→ Work request:
Scan the records for the word "begin". Return each line where it is found.

→ Task material:
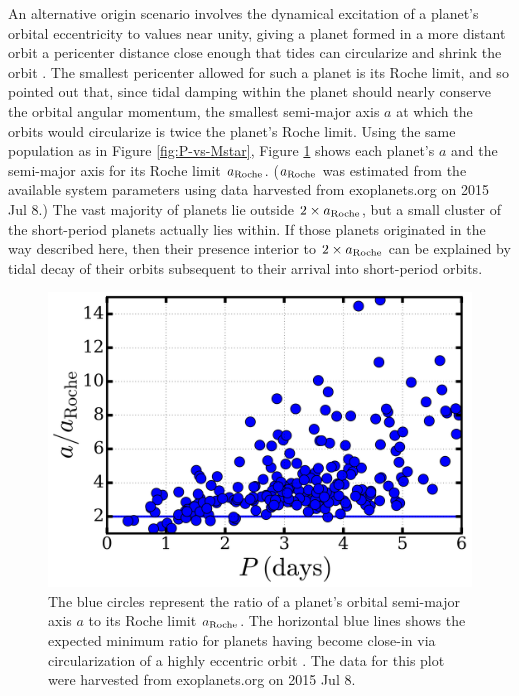 \documentclass{svjour3}                     %
\begin{document}
An alternative origin scenario involves the dynamical excitation of a planet's orbital eccentricity to values near unity, giving a planet formed in a more distant orbit a pericenter distance close enough that tides can circularize and shrink the orbit \cite{2007ApJ...669.1298F,2011ApJ...735..109W}. The smallest pericenter allowed for such a planet is its Roche limit, and so \cite{2006ApJ...638L..45F} pointed out that, since tidal damping within the planet should nearly conserve the orbital angular momentum, the smallest semi-major axis $a$ at which the orbits would circularize is twice the planet's Roche limit. Using the same population as in Figure \ref{fig:P-vs-Mstar}, Figure \ref{fig:a-aRoche} shows each planet's $a$ and the semi-major axis for its Roche limit $a_{\rm Roche}$. ($a_{\rm Roche}$ was estimated from the available system parameters using data harvested from exoplanets.org on 2015 Jul 8.) The vast majority of planets lie outside $2\times a_{\rm Roche}$, but a small cluster of the short-period planets actually lies within. If those planets originated in the way described here, then their presence interior to $2\times a_{\rm Roche}$ can be explained by tidal decay of their orbits subsequent to their arrival into short-period orbits.

\begin{figure}
\includegraphics[width=\textwidth]{a-aRoche}
\caption{The blue circles represent the ratio of a planet's orbital semi-major axis $a$ to its Roche limit $a_{\rm Roche}$. The horizontal blue lines shows the expected minimum ratio for planets having become close-in via circularization of a highly eccentric orbit \cite{2006ApJ...638L..45F}. The data for this plot were harvested from exoplanets.org on 2015 Jul 8.}
\label{fig:a-aRoche}
\end{figure}
\end{document}
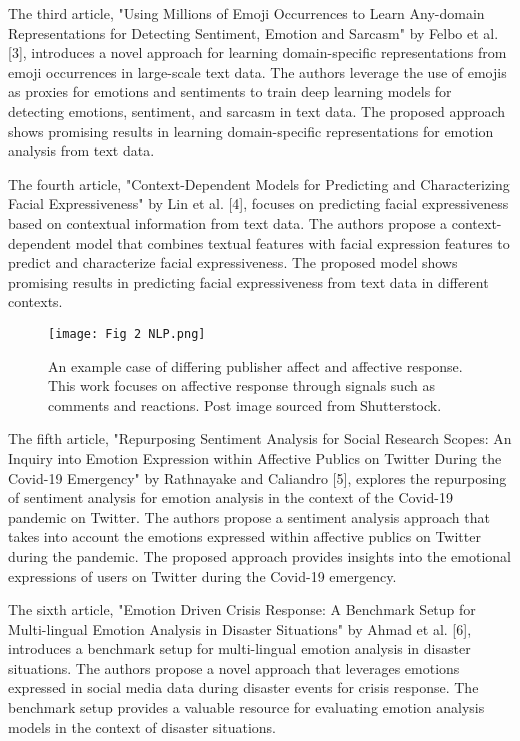 \documentclass[conference]{IEEEtran}
\begin{document}
The third article, "Using Millions of Emoji Occurrences to Learn Any-domain Representations for Detecting Sentiment, Emotion and Sarcasm" by Felbo et al. [3], introduces a novel approach for learning domain-specific representations from emoji occurrences in large-scale text data. The authors leverage the use of emojis as proxies for emotions and sentiments to train deep learning models for detecting emotions, sentiment, and sarcasm in text data. The proposed approach shows promising results in learning domain-specific representations for emotion analysis from text data.

The fourth article, "Context-Dependent Models for Predicting and Characterizing Facial Expressiveness" by Lin et al. [4], focuses on predicting facial expressiveness based on contextual information from text data. The authors propose a context-dependent model that combines textual features with facial expression features to predict and characterize facial expressiveness. The proposed model shows promising results in predicting facial expressiveness from text data in different contexts.
\begin{figure}[h]
    \centering
    \texttt{[image: Fig 2 NLP.png]}
    \caption{ An example case of differing publisher affect
and affective response. This work focuses on affective
response through signals such as comments and reactions. Post image sourced from Shutterstock.}
    \label{fig:1}
\end{figure}
The fifth article, "Repurposing Sentiment Analysis for Social Research Scopes: An Inquiry into Emotion Expression within Affective Publics on Twitter During the Covid-19 Emergency" by Rathnayake and Caliandro [5], explores the repurposing of sentiment analysis for emotion analysis in the context of the Covid-19 pandemic on Twitter. The authors propose a sentiment analysis approach that takes into account the emotions expressed within affective publics on Twitter during the pandemic. The proposed approach provides insights into the emotional expressions of users on Twitter during the Covid-19 emergency.

The sixth article, "Emotion Driven Crisis Response: A Benchmark Setup for Multi-lingual Emotion Analysis in Disaster Situations" by Ahmad et al. [6], introduces a benchmark setup for multi-lingual emotion analysis in disaster situations. The authors propose a novel approach that leverages emotions expressed in social media data during disaster events for crisis response. The benchmark setup provides a valuable resource for evaluating emotion analysis models in the context of disaster situations.
\end{document}

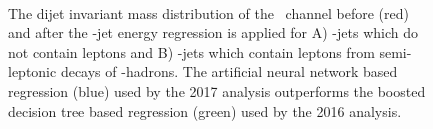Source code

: \begin{figure}[htbp]
  \centering
  \mbox{
     \qquad
     \qquad
  }
  \caption[Performance of \qrkb-jet Energy Regression]{The dijet invariant mass distribution of the \ZllH\ channel before (red) and after the \qrkb-jet energy regression is applied for A) \qrkb-jets which do not contain leptons and B) \qrkb-jets which contain leptons from semi-leptonic decays of \qrkb-hadrons. The artificial neural network based regression (blue) used by the 2017 analysis outperforms the boosted decision tree based regression (green) used by the 2016 analysis.}
    \label{fig:bjetreg_perf}
\end{figure}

→ Output of the task:
\begin{document}
\begin{figure}
\begin{document}
\begin{figure}[h]
: \begin{figure}[htbp]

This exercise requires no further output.